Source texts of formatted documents
- Opening Delimiter -

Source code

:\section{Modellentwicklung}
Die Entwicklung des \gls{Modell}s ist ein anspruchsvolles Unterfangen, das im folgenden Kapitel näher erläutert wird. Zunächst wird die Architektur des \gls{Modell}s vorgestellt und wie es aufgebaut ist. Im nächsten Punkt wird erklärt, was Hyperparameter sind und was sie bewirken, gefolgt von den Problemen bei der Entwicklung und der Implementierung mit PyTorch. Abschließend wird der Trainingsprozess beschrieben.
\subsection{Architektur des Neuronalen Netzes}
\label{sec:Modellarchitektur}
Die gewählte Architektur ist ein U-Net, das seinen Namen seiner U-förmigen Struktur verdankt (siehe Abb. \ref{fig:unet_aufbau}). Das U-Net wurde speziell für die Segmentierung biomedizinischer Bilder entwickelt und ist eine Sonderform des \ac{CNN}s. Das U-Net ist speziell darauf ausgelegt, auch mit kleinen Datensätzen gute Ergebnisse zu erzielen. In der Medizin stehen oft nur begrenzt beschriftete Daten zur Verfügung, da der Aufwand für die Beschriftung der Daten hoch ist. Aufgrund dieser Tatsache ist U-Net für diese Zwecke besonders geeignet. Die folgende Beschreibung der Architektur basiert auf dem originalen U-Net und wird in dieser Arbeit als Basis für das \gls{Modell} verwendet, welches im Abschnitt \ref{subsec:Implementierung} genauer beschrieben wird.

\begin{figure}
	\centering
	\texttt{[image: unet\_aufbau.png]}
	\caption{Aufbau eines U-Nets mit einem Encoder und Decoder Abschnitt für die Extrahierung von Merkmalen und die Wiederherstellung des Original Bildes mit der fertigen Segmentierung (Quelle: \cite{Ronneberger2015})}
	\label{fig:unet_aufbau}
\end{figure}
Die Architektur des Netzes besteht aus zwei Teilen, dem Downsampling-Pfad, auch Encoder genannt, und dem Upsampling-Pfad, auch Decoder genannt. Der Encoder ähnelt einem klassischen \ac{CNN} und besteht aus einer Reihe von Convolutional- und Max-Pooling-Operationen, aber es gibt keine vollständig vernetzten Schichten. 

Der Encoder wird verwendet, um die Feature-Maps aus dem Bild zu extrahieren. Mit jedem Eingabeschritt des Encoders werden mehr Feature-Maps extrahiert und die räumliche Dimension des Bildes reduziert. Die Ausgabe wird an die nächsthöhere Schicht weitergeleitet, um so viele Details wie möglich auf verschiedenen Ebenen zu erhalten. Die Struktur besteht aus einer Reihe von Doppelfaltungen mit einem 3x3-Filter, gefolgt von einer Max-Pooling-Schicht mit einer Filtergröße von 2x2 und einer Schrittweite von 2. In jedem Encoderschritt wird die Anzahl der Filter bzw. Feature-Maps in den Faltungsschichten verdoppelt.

- Closing Delimiter -

The problem:
Reproduce every record, matching each line exactly.

Task result:
Source code

:\section{Modellentwicklung}
Die Entwicklung des \gls{Modell}s ist ein anspruchsvolles Unterfangen, das im folgenden Kapitel näher erläutert wird. Zunächst wird die Architektur des \gls{Modell}s vorgestellt und wie es aufgebaut ist. Im nächsten Punkt wird erklärt, was Hyperparameter sind und was sie bewirken, gefolgt von den Problemen bei der Entwicklung und der Implementierung mit PyTorch. Abschließend wird der Trainingsprozess beschrieben.
\subsection{Architektur des Neuronalen Netzes}
\label{sec:Modellarchitektur}
Die gewählte Architektur ist ein U-Net, das seinen Namen seiner U-förmigen Struktur verdankt (siehe Abb. \ref{fig:unet_aufbau}). Das U-Net wurde speziell für die Segmentierung biomedizinischer Bilder entwickelt und ist eine Sonderform des \ac{CNN}s. Das U-Net ist speziell darauf ausgelegt, auch mit kleinen Datensätzen gute Ergebnisse zu erzielen. In der Medizin stehen oft nur begrenzt beschriftete Daten zur Verfügung, da der Aufwand für die Beschriftung der Daten hoch ist. Aufgrund dieser Tatsache ist U-Net für diese Zwecke besonders geeignet. Die folgende Beschreibung der Architektur basiert auf dem originalen U-Net und wird in dieser Arbeit als Basis für das \gls{Modell} verwendet, welches im Abschnitt \ref{subsec:Implementierung} genauer beschrieben wird.

\begin{figure}
	\centering
	\texttt{[image: unet\_aufbau.png]}
	\caption{Aufbau eines U-Nets mit einem Encoder und Decoder Abschnitt für die Extrahierung von Merkmalen und die Wiederherstellung des Original Bildes mit der fertigen Segmentierung (Quelle: \cite{Ronneberger2015})}
	\label{fig:unet_aufbau}
\end{figure}
Die Architektur des Netzes besteht aus zwei Teilen, dem Downsampling-Pfad, auch Encoder genannt, und dem Upsampling-Pfad, auch Decoder genannt. Der Encoder ähnelt einem klassischen \ac{CNN} und besteht aus einer Reihe von Convolutional- und Max-Pooling-Operationen, aber es gibt keine vollständig vernetzten Schichten. 

Der Encoder wird verwendet, um die Feature-Maps aus dem Bild zu extrahieren. Mit jedem Eingabeschritt des Encoders werden mehr Feature-Maps extrahiert und die räumliche Dimension des Bildes reduziert. Die Ausgabe wird an die nächsthöhere Schicht weitergeleitet, um so viele Details wie möglich auf verschiedenen Ebenen zu erhalten. Die Struktur besteht aus einer Reihe von Doppelfaltungen mit einem 3x3-Filter, gefolgt von einer Max-Pooling-Schicht mit einer Filtergröße von 2x2 und einer Schrittweite von 2. In jedem Encoderschritt wird die Anzahl der Filter bzw. Feature-Maps in den Faltungsschichten verdoppelt.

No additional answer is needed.